WHAT YOU ARE ASKED TO DO
The response must consist of the lines below from the one with "## Qual linguagem devo usar?" through the one with "Traz algumas das", exactly as they appear and with both ends kept.
:: RECORDS PROVIDED ::
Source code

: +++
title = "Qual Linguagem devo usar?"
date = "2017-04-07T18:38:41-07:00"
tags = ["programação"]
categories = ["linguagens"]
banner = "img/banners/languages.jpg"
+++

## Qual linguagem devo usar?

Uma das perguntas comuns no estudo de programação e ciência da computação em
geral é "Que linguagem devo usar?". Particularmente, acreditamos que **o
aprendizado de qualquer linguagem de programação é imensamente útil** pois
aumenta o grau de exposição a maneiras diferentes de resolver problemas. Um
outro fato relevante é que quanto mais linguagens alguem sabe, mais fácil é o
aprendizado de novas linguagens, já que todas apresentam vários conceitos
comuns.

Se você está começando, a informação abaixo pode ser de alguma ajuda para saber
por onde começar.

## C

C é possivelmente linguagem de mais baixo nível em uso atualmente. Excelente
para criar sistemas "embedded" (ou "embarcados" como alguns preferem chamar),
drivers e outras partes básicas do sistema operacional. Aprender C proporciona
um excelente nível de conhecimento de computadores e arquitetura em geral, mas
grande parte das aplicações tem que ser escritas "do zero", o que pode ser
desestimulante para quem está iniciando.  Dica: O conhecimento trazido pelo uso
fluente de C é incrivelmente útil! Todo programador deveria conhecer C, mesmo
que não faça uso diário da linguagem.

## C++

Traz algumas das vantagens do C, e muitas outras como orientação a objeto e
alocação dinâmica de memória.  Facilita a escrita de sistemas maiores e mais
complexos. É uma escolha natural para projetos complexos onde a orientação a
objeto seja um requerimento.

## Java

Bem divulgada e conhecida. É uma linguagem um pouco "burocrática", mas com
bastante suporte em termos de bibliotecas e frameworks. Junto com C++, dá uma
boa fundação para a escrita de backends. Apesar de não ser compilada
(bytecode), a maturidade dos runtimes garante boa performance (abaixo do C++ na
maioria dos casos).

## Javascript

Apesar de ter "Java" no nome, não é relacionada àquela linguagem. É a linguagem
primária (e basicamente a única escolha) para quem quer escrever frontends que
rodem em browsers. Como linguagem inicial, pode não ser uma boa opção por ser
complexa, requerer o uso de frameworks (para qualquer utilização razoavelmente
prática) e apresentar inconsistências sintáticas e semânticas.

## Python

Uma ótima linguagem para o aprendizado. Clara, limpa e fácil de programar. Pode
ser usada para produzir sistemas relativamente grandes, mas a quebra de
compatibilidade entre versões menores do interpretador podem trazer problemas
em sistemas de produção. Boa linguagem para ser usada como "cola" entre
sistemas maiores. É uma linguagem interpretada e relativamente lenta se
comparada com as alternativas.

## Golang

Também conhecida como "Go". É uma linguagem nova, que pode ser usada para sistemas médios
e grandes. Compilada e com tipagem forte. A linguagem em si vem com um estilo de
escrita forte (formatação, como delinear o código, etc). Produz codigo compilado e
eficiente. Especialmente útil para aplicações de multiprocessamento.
:::
:: RECORDS PROVIDED ::
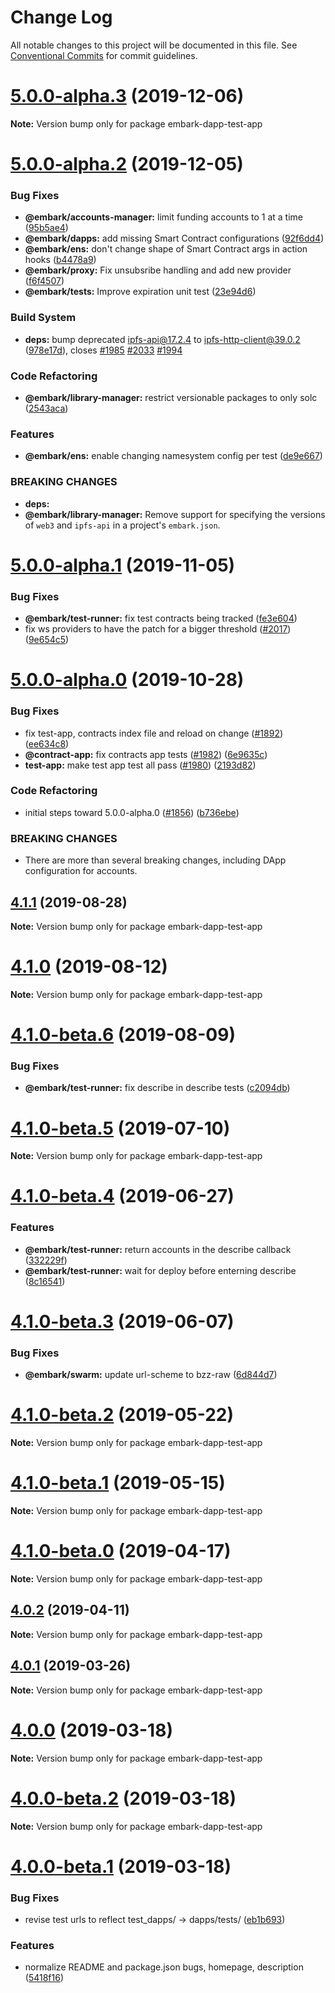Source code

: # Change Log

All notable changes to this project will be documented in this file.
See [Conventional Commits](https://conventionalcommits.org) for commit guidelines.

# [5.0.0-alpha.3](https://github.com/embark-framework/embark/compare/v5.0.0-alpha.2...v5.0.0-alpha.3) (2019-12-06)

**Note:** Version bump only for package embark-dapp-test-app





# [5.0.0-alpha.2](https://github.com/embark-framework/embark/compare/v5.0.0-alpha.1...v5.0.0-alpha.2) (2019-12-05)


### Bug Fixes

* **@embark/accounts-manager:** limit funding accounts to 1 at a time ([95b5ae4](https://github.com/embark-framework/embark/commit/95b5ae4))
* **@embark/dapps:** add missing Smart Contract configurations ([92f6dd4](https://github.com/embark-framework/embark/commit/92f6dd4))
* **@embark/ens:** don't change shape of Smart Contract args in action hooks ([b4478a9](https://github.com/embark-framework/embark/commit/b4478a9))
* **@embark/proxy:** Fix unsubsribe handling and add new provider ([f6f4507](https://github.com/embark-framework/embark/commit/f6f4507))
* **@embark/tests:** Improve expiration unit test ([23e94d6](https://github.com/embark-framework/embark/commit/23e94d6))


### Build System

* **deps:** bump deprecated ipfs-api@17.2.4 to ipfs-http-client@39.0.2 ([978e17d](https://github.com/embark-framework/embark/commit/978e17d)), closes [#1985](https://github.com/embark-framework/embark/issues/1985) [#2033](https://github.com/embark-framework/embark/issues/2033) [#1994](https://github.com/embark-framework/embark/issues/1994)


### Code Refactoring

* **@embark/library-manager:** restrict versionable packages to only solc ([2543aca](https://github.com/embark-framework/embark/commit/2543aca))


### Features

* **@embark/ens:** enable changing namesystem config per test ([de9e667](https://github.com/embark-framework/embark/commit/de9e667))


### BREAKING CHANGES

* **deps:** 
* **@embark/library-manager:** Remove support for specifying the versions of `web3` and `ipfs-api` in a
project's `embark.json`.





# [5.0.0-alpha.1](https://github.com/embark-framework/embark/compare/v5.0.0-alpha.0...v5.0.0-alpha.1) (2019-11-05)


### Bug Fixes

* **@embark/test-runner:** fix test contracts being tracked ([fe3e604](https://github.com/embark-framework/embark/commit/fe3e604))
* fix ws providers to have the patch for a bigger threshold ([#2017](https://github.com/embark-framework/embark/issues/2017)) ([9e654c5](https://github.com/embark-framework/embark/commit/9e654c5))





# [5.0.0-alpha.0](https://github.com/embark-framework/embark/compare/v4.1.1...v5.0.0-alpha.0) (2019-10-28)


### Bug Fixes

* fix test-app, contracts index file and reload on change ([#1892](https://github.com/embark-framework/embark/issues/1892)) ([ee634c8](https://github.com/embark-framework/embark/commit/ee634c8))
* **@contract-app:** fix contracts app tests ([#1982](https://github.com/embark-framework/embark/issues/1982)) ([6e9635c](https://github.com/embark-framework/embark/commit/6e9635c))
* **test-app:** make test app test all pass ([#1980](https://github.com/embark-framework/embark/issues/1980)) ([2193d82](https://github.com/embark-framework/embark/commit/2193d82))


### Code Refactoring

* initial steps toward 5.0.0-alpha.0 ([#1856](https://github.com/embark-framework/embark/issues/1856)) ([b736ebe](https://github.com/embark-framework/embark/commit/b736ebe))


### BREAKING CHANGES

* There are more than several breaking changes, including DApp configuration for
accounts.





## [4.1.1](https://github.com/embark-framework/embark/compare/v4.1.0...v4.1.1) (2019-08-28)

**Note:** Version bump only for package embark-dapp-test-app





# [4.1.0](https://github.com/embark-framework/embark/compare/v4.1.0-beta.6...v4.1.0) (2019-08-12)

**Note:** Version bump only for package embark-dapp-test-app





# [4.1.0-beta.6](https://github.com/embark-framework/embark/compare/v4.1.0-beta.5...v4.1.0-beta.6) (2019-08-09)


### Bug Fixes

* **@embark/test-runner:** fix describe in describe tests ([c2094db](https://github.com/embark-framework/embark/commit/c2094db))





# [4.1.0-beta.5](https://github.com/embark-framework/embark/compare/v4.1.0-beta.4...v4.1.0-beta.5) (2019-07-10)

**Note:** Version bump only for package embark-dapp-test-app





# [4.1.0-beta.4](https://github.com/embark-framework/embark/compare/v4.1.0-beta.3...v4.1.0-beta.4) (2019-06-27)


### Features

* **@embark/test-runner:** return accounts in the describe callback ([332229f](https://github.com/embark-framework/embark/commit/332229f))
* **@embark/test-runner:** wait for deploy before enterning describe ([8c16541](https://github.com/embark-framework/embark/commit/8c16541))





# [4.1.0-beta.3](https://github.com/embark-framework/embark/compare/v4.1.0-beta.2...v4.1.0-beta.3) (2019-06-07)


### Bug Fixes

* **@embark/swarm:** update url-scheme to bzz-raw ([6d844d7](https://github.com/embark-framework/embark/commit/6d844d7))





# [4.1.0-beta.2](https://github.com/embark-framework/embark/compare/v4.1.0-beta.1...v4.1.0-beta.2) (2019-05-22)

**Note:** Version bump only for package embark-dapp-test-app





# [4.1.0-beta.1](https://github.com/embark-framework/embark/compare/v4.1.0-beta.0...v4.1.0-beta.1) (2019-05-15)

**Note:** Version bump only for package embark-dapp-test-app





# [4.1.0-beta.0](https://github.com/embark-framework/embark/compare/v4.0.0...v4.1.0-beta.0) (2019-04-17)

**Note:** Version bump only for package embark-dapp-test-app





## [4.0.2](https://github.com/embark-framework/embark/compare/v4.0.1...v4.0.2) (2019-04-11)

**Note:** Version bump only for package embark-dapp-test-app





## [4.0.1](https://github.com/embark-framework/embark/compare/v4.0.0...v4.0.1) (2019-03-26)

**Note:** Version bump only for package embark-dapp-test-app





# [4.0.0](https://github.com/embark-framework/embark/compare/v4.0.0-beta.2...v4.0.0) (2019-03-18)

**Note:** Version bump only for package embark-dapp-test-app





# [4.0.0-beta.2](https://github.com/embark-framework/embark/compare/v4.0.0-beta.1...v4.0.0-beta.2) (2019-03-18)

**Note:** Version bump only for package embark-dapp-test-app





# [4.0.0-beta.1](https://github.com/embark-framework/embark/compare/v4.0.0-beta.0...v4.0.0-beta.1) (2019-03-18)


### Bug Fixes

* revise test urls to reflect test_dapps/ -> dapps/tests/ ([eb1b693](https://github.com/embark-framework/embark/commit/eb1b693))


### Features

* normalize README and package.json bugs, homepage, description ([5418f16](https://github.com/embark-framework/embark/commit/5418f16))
:::
SOLUTION
## Qual linguagem devo usar?

Uma das perguntas comuns no estudo de programação e ciência da computação em
geral é "Que linguagem devo usar?". Particularmente, acreditamos que **o
aprendizado de qualquer linguagem de programação é imensamente útil** pois
aumenta o grau de exposição a maneiras diferentes de resolver problemas. Um
outro fato relevante é que quanto mais linguagens alguem sabe, mais fácil é o
aprendizado de novas linguagens, já que todas apresentam vários conceitos
comuns.

Se você está começando, a informação abaixo pode ser de alguma ajuda para saber
por onde começar.

## C

C é possivelmente linguagem de mais baixo nível em uso atualmente. Excelente
para criar sistemas "embedded" (ou "embarcados" como alguns preferem chamar),
drivers e outras partes básicas do sistema operacional. Aprender C proporciona
um excelente nível de conhecimento de computadores e arquitetura em geral, mas
grande parte das aplicações tem que ser escritas "do zero", o que pode ser
desestimulante para quem está iniciando.  Dica: O conhecimento trazido pelo uso
fluente de C é incrivelmente útil! Todo programador deveria conhecer C, mesmo
que não faça uso diário da linguagem.

## C++

Traz algumas das vantagens do C, e muitas outras como orientação a objeto e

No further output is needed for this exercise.